§ **Stored data**:
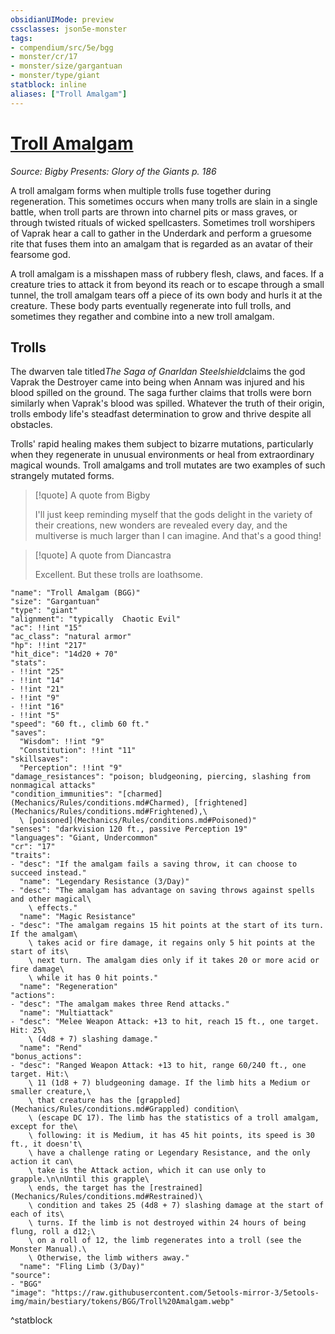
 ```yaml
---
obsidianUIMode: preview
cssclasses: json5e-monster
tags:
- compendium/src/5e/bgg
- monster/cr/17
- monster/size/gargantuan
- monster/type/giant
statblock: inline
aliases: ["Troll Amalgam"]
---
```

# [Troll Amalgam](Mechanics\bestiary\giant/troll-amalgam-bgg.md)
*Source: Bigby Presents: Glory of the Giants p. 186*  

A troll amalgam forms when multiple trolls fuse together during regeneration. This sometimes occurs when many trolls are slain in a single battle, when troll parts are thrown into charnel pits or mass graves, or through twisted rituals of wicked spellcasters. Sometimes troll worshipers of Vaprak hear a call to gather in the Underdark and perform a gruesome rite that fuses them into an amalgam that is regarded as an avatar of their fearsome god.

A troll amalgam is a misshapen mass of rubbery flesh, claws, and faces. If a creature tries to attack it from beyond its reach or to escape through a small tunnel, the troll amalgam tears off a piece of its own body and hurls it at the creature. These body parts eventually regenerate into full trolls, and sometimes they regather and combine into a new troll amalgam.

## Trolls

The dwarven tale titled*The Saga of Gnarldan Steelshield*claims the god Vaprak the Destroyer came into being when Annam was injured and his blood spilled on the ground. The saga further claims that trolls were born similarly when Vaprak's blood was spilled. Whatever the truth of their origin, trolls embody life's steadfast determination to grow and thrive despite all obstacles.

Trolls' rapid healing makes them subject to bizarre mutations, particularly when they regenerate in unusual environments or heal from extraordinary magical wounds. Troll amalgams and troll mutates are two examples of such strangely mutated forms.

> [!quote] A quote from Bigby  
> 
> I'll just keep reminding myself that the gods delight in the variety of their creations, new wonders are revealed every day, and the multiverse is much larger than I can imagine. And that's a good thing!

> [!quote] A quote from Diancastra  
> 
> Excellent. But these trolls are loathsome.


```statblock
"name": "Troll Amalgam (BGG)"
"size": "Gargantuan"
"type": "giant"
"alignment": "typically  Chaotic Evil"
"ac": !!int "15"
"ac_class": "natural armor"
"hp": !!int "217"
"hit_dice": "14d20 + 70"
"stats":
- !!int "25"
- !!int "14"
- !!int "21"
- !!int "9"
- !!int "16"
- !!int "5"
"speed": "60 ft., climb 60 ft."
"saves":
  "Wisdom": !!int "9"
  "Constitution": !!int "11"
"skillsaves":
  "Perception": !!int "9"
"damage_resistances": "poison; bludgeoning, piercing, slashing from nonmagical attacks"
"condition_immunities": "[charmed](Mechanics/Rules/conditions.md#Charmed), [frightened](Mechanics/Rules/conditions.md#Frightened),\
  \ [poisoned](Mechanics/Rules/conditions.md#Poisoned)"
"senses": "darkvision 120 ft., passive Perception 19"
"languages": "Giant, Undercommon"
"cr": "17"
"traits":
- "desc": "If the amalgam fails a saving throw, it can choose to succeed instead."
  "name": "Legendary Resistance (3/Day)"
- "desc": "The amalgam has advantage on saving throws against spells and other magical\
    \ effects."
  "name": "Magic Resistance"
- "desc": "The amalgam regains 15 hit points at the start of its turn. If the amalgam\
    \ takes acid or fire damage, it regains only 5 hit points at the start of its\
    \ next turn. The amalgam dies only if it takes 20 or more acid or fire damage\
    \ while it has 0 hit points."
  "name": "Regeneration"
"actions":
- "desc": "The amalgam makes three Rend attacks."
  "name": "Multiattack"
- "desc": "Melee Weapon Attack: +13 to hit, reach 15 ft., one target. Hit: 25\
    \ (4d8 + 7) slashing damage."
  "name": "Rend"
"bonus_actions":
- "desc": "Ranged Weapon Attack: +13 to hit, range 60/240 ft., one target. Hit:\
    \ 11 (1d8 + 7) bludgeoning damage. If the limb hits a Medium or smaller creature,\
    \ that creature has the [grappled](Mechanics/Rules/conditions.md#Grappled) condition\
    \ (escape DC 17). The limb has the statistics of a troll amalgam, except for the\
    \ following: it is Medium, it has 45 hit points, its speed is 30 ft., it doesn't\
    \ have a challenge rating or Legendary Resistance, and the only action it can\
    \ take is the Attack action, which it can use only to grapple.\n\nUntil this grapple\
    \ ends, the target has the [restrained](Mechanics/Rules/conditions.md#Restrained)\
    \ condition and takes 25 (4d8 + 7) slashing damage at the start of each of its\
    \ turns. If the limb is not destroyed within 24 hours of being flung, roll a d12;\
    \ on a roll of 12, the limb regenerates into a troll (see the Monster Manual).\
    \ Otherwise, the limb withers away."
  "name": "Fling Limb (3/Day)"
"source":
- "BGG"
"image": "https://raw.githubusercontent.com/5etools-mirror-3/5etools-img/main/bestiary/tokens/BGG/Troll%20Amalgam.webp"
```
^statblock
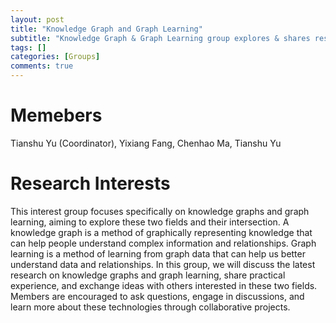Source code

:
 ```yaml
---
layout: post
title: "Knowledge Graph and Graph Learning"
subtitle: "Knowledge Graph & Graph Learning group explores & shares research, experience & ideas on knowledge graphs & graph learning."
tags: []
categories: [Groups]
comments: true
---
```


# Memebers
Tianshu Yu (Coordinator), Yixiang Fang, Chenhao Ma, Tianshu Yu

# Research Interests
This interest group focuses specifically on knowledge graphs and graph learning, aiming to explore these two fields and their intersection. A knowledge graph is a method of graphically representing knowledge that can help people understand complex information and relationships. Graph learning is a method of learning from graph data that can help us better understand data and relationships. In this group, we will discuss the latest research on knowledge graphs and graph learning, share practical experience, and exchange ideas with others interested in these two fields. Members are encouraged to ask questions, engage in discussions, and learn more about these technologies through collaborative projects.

§ **What is being asked**:
Although the records above contain pictures, the copy should hold only the lines from their start through the line containing "Giants p. 186*", each exactly as written, and none of the pictures.

§ **Answer area**:
 ```yaml
---
obsidianUIMode: preview
cssclasses: json5e-monster
tags:
- compendium/src/5e/bgg
- monster/cr/17
- monster/size/gargantuan
- monster/type/giant
statblock: inline
aliases: ["Troll Amalgam"]
---
```

# [Troll Amalgam](Mechanics\bestiary\giant/troll-amalgam-bgg.md)
*Source: Bigby Presents: Glory of the Giants p. 186*  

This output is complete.